What is expected ::
In the listing below, locate the line containing "- N'hésitez pas" and the line containing "- Pour me signaler". Output both of them and every line between, exactly as written, and nothing more.

>>>>

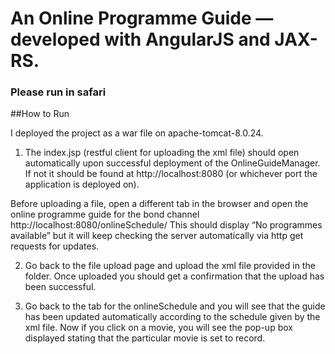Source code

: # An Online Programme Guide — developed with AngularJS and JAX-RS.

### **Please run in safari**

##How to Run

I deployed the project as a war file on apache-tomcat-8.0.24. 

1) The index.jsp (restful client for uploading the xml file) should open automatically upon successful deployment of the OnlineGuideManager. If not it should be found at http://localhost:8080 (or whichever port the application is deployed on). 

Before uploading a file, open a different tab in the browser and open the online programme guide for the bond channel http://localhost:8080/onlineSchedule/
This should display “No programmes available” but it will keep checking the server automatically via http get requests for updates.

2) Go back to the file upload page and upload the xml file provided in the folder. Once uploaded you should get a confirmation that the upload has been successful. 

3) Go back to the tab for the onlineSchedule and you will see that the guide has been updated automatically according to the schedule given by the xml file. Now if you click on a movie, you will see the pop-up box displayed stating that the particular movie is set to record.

<<<<
>>>>

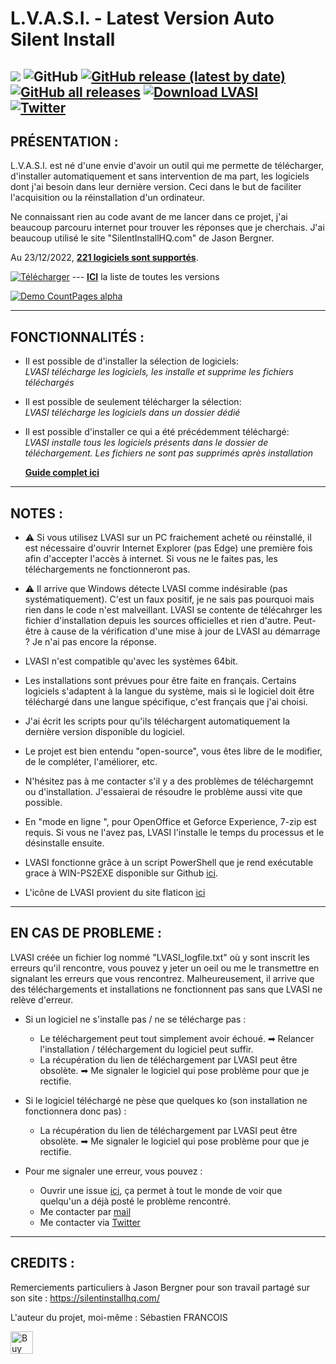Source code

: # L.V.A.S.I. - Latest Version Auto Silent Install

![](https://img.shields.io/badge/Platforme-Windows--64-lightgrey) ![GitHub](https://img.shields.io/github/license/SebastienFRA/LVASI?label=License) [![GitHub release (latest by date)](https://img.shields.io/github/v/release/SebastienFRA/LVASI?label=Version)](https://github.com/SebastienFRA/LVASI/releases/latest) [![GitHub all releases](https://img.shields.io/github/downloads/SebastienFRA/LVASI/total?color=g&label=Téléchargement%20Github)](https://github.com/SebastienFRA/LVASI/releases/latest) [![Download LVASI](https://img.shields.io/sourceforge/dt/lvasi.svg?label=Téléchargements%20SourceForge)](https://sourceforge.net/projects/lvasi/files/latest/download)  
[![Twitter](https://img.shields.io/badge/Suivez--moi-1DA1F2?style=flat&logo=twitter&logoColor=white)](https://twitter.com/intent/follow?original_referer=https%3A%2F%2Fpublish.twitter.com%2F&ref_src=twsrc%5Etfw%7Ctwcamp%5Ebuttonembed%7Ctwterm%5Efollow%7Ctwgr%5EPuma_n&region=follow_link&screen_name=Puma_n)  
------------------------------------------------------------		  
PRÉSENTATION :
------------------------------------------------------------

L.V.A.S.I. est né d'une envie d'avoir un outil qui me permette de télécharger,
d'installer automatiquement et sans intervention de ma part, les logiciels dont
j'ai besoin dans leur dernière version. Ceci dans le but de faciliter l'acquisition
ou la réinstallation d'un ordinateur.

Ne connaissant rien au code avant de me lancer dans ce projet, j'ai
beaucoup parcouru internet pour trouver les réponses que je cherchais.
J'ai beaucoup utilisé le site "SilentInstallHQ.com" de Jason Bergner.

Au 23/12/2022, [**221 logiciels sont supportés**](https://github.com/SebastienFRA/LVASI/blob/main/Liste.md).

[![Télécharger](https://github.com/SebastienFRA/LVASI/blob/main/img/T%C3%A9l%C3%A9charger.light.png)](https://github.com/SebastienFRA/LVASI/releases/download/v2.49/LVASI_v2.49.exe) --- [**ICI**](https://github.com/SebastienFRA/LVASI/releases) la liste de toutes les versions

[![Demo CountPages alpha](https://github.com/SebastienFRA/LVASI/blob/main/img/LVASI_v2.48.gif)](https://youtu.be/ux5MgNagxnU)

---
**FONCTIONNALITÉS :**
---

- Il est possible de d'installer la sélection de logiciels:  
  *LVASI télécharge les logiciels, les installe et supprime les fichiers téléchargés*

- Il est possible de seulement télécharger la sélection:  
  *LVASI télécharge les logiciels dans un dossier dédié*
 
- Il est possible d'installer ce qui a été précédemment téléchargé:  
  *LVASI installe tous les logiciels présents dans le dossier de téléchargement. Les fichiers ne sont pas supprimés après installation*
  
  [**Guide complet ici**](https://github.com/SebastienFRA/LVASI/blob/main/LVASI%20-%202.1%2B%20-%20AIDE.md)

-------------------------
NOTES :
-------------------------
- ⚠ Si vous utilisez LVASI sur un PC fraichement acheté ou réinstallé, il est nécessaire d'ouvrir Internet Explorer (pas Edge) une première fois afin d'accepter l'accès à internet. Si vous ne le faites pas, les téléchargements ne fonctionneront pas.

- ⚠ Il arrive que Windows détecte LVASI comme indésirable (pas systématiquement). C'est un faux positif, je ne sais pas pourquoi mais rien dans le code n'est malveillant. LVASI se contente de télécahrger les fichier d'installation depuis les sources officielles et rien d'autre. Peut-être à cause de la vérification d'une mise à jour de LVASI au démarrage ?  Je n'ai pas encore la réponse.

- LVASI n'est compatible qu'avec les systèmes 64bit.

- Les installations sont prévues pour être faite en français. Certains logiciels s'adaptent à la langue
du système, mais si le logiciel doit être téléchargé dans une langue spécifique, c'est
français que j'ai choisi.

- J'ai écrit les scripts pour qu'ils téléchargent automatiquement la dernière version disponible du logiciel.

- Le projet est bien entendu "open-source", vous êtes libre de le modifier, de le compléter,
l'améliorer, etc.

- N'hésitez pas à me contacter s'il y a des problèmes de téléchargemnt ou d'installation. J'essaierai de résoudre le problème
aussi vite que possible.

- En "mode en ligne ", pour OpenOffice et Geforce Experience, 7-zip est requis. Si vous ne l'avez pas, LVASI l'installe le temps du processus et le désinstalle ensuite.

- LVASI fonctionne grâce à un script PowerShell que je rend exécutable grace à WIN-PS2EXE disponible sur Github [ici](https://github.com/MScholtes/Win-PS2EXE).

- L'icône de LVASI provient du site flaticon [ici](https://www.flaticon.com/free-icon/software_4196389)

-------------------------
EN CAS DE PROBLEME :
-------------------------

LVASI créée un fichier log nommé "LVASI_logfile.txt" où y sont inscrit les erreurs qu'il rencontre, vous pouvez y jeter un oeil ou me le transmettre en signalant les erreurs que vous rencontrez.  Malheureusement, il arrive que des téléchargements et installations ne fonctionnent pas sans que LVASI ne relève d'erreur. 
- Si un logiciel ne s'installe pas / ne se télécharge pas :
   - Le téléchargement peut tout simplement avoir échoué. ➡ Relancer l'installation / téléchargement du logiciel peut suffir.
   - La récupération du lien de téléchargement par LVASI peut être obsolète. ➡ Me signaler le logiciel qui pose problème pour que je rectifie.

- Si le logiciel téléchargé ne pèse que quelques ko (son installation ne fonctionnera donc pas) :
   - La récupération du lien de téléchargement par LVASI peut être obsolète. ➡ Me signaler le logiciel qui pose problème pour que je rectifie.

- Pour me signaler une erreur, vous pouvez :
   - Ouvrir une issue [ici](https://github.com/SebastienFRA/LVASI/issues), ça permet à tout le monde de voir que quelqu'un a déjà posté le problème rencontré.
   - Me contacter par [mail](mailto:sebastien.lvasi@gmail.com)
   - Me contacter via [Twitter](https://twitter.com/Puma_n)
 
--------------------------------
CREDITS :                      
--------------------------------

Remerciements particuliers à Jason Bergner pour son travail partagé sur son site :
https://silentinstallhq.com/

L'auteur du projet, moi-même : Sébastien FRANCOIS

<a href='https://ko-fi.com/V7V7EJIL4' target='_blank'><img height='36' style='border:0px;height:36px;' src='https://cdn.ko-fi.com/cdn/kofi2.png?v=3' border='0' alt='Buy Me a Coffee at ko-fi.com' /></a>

<<<<
>>>>

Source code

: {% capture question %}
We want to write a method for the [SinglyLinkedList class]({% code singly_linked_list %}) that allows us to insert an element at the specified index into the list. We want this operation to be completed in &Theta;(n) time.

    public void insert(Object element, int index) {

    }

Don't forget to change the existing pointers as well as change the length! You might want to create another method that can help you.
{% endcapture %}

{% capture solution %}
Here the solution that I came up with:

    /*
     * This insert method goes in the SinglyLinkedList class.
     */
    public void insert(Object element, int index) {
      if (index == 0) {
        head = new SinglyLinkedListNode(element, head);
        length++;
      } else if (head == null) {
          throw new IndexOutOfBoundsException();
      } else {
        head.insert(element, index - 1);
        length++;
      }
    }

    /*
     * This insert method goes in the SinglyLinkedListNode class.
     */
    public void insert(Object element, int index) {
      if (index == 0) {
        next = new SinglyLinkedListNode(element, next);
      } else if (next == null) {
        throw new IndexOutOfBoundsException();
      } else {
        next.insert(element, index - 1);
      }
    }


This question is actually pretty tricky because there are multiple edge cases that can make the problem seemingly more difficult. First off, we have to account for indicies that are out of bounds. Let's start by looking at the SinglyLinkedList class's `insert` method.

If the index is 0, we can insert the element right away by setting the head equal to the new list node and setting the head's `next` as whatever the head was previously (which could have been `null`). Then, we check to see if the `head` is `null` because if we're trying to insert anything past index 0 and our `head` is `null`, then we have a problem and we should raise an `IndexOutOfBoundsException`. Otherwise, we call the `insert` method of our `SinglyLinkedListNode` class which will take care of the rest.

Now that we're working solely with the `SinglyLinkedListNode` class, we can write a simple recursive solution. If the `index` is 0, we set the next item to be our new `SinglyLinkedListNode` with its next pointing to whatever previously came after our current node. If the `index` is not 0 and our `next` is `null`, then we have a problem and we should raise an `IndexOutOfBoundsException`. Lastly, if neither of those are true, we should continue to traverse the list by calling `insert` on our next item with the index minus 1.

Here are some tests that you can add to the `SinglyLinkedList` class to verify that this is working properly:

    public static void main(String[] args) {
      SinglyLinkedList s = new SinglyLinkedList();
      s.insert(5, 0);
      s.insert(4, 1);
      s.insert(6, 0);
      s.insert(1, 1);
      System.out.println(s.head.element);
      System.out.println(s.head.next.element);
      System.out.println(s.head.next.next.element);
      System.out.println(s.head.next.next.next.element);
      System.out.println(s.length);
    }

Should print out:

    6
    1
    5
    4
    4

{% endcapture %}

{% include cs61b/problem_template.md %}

<<<<

Completed exercise ::
- N'hésitez pas à me contacter s'il y a des problèmes de téléchargemnt ou d'installation. J'essaierai de résoudre le problème
aussi vite que possible.

- En "mode en ligne ", pour OpenOffice et Geforce Experience, 7-zip est requis. Si vous ne l'avez pas, LVASI l'installe le temps du processus et le désinstalle ensuite.

- LVASI fonctionne grâce à un script PowerShell que je rend exécutable grace à WIN-PS2EXE disponible sur Github [ici](https://github.com/MScholtes/Win-PS2EXE).

- L'icône de LVASI provient du site flaticon [ici](https://www.flaticon.com/free-icon/software_4196389)

-------------------------
EN CAS DE PROBLEME :
-------------------------

LVASI créée un fichier log nommé "LVASI_logfile.txt" où y sont inscrit les erreurs qu'il rencontre, vous pouvez y jeter un oeil ou me le transmettre en signalant les erreurs que vous rencontrez.  Malheureusement, il arrive que des téléchargements et installations ne fonctionnent pas sans que LVASI ne relève d'erreur. 
- Si un logiciel ne s'installe pas / ne se télécharge pas :
   - Le téléchargement peut tout simplement avoir échoué. ➡ Relancer l'installation / téléchargement du logiciel peut suffir.
   - La récupération du lien de téléchargement par LVASI peut être obsolète. ➡ Me signaler le logiciel qui pose problème pour que je rectifie.

- Si le logiciel téléchargé ne pèse que quelques ko (son installation ne fonctionnera donc pas) :
   - La récupération du lien de téléchargement par LVASI peut être obsolète. ➡ Me signaler le logiciel qui pose problème pour que je rectifie.

- Pour me signaler une erreur, vous pouvez :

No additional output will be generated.